[Stored data]

__________________________________________________

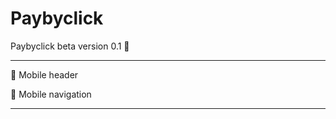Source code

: # Paybyclick
Paybyclick beta version 0.1 🧪

_______________________


🔨 Mobile header

🔨 Mobile navigation
_______________________



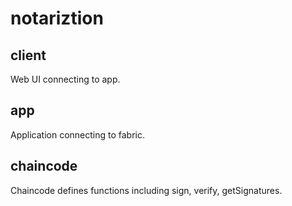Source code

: # notariztion

## client
Web UI connecting to app.

## app
Application connecting to fabric.

## chaincode
Chaincode defines functions including sign, verify, getSignatures.
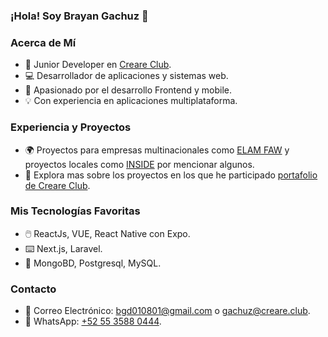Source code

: ### ¡Hola! Soy Brayan Gachuz 👋

### Acerca de Mí
- 🚀 Junior Developer en [Creare Club](https://www.creare.club/).
- 💻 Desarrollador de aplicaciones y sistemas web.
- 📱 Apasionado por el desarrollo Frontend y mobile.
- 💡 Con experiencia en aplicaciones multiplataforma.

### Experiencia y Proyectos
- 🌍 Proyectos para empresas multinacionales como [ELAM FAW](https://www.faw.mx/) y proyectos locales como [INSIDE](https://www.insidepachuca.com/) por mencionar algunos.
- 🚀 Explora mas sobre los proyectos en los que he participado [portafolio de Creare Club](https://www.creare.club/portafolio).

### Mis Tecnologías Favoritas
- 🖱️ ReactJs, VUE, React Native con Expo.
- ⌨️ Next.js, Laravel.
- 💾 MongoBD, Postgresql, MySQL.

### Contacto
- 📧 Correo Electrónico:  [bgd010801@gmail.com](mailto:bgd010801@gmail.com) o [gachuz@creare.club](mailto:gachuz@creare.club).
- 📱 WhatsApp: [+52 55 3588 0444](https://wa.me/521553588044).
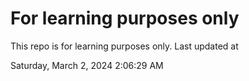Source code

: # For learning purposes only
This repo is for learning purposes only.
Last updated at

Saturday, March 2, 2024 2:06:29 AM

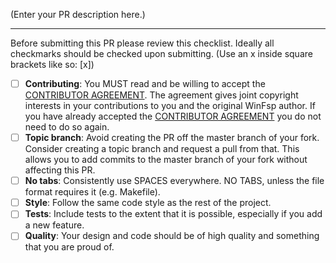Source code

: (Enter your PR description here.)

----

Before submitting this PR please review this checklist. Ideally all checkmarks should be checked upon submitting. (Use an x inside square brackets like so: [x])

- [ ] **Contributing**: You MUST read and be willing to accept the [CONTRIBUTOR AGREEMENT](https://github.com/winfsp/winfsp/blob/master/Contributors.asciidoc). The agreement gives joint copyright interests in your contributions to you and the original WinFsp author. If you have already accepted the [CONTRIBUTOR AGREEMENT](https://github.com/winfsp/winfsp/blob/master/Contributors.asciidoc) you do not need to do so again.
- [ ] **Topic branch**: Avoid creating the PR off the master branch of your fork. Consider creating a topic branch and request a pull from that. This allows you to add commits to the master branch of your fork without affecting this PR.
- [ ] **No tabs**: Consistently use SPACES everywhere. NO TABS, unless the file format requires it (e.g. Makefile).
- [ ] **Style**: Follow the same code style as the rest of the project.
- [ ] **Tests**: Include tests to the extent that it is possible, especially if you add a new feature.
- [ ] **Quality**: Your design and code should be of high quality and something that you are proud of.

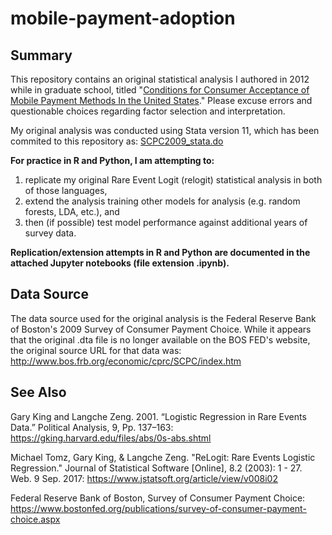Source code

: # mobile-payment-adoption
## Summary

This repository contains an original statistical analysis I authored in 2012 while in graduate school, titled "[Conditions for Consumer Acceptance of Mobile Payment Methods In the United States](https://github.com/sedelmeyer/mobile-payment-adoption/blob/master/Sedelmeyer_MobilePayment_20120503.pdf)." Please excuse errors and questionable choices regarding factor selection and interpretation. 

My original analysis was conducted using Stata version 11, which has been commited to this repository as: [SCPC2009_stata.do](https://github.com/sedelmeyer/mobile-payment-adoption/blob/master/SCPC2009_stata.do)

**For practice in R and Python, I am attempting to:**
1. replicate my original Rare Event Logit (relogit) statistical analysis in both of those languages,
1. extend the analysis training other models for analysis (e.g. random forests, LDA, etc.), and
1. then (if possible) test model performance against additional years of survey data.

**Replication/extension attempts in R and Python are documented in the attached Jupyter notebooks (file extension .ipynb).**

## Data Source
The data source used for the original analysis is the Federal Reserve Bank of Boston's 2009 Survey of Consumer Payment Choice. While it appears that the original .dta file is no longer available on the BOS FED's website, the original source URL for that data was: http://www.bos.frb.org/economic/cprc/SCPC/index.htm 

## See Also

Gary King and Langche Zeng. 2001. “Logistic Regression in Rare Events Data.” Political Analysis, 9, Pp. 137–163: https://gking.harvard.edu/files/abs/0s-abs.shtml

Michael Tomz, Gary King, & Langche Zeng. "ReLogit: Rare Events Logistic Regression." Journal of Statistical Software [Online], 8.2 (2003): 1 - 27. Web. 9 Sep. 2017: https://www.jstatsoft.org/article/view/v008i02

Federal Reserve Bank of Boston, Survey of Consumer Payment Choice: https://www.bostonfed.org/publications/survey-of-consumer-payment-choice.aspx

__________________________________________________

About this task.
Please give back the data above word for word, with no pictures included.

Answer for the task.
Source code

: # Paybyclick
Paybyclick beta version 0.1 🧪

_______________________


🔨 Mobile header

🔨 Mobile navigation
_______________________



Source code

: # notariztion

## client
Web UI connecting to app.

## app
Application connecting to fabric.

## chaincode
Chaincode defines functions including sign, verify, getSignatures.
Source code

: ### ¡Hola! Soy Brayan Gachuz 👋

### Acerca de Mí
- 🚀 Junior Developer en [Creare Club](https://www.creare.club/).
- 💻 Desarrollador de aplicaciones y sistemas web.
- 📱 Apasionado por el desarrollo Frontend y mobile.
- 💡 Con experiencia en aplicaciones multiplataforma.

### Experiencia y Proyectos
- 🌍 Proyectos para empresas multinacionales como [ELAM FAW](https://www.faw.mx/) y proyectos locales como [INSIDE](https://www.insidepachuca.com/) por mencionar algunos.
- 🚀 Explora mas sobre los proyectos en los que he participado [portafolio de Creare Club](https://www.creare.club/portafolio).

### Mis Tecnologías Favoritas
- 🖱️ ReactJs, VUE, React Native con Expo.
- ⌨️ Next.js, Laravel.
- 💾 MongoBD, Postgresql, MySQL.

### Contacto
- 📧 Correo Electrónico:  [bgd010801@gmail.com](mailto:bgd010801@gmail.com) o [gachuz@creare.club](mailto:gachuz@creare.club).
- 📱 WhatsApp: [+52 55 3588 0444](https://wa.me/521553588044).
Source code

: # For learning purposes only
This repo is for learning purposes only.
Last updated at

Saturday, March 2, 2024 2:06:29 AM

Source code

: (Enter your PR description here.)

----

Before submitting this PR please review this checklist. Ideally all checkmarks should be checked upon submitting. (Use an x inside square brackets like so: [x])

- [ ] **Contributing**: You MUST read and be willing to accept the [CONTRIBUTOR AGREEMENT](https://github.com/winfsp/winfsp/blob/master/Contributors.asciidoc). The agreement gives joint copyright interests in your contributions to you and the original WinFsp author. If you have already accepted the [CONTRIBUTOR AGREEMENT](https://github.com/winfsp/winfsp/blob/master/Contributors.asciidoc) you do not need to do so again.
- [ ] **Topic branch**: Avoid creating the PR off the master branch of your fork. Consider creating a topic branch and request a pull from that. This allows you to add commits to the master branch of your fork without affecting this PR.
- [ ] **No tabs**: Consistently use SPACES everywhere. NO TABS, unless the file format requires it (e.g. Makefile).
- [ ] **Style**: Follow the same code style as the rest of the project.
- [ ] **Tests**: Include tests to the extent that it is possible, especially if you add a new feature.
- [ ] **Quality**: Your design and code should be of high quality and something that you are proud of.

Source code

: # mobile-payment-adoption
## Summary

This repository contains an original statistical analysis I authored in 2012 while in graduate school, titled "[Conditions for Consumer Acceptance of Mobile Payment Methods In the United States](https://github.com/sedelmeyer/mobile-payment-adoption/blob/master/Sedelmeyer_MobilePayment_20120503.pdf)." Please excuse errors and questionable choices regarding factor selection and interpretation. 

My original analysis was conducted using Stata version 11, which has been commited to this repository as: [SCPC2009_stata.do](https://github.com/sedelmeyer/mobile-payment-adoption/blob/master/SCPC2009_stata.do)

**For practice in R and Python, I am attempting to:**
1. replicate my original Rare Event Logit (relogit) statistical analysis in both of those languages,
1. extend the analysis training other models for analysis (e.g. random forests, LDA, etc.), and
1. then (if possible) test model performance against additional years of survey data.

**Replication/extension attempts in R and Python are documented in the attached Jupyter notebooks (file extension .ipynb).**

## Data Source
The data source used for the original analysis is the Federal Reserve Bank of Boston's 2009 Survey of Consumer Payment Choice. While it appears that the original .dta file is no longer available on the BOS FED's website, the original source URL for that data was: http://www.bos.frb.org/economic/cprc/SCPC/index.htm 

## See Also

Gary King and Langche Zeng. 2001. “Logistic Regression in Rare Events Data.” Political Analysis, 9, Pp. 137–163: https://gking.harvard.edu/files/abs/0s-abs.shtml

Michael Tomz, Gary King, & Langche Zeng. "ReLogit: Rare Events Logistic Regression." Journal of Statistical Software [Online], 8.2 (2003): 1 - 27. Web. 9 Sep. 2017: https://www.jstatsoft.org/article/view/v008i02

Federal Reserve Bank of Boston, Survey of Consumer Payment Choice: https://www.bostonfed.org/publications/survey-of-consumer-payment-choice.aspx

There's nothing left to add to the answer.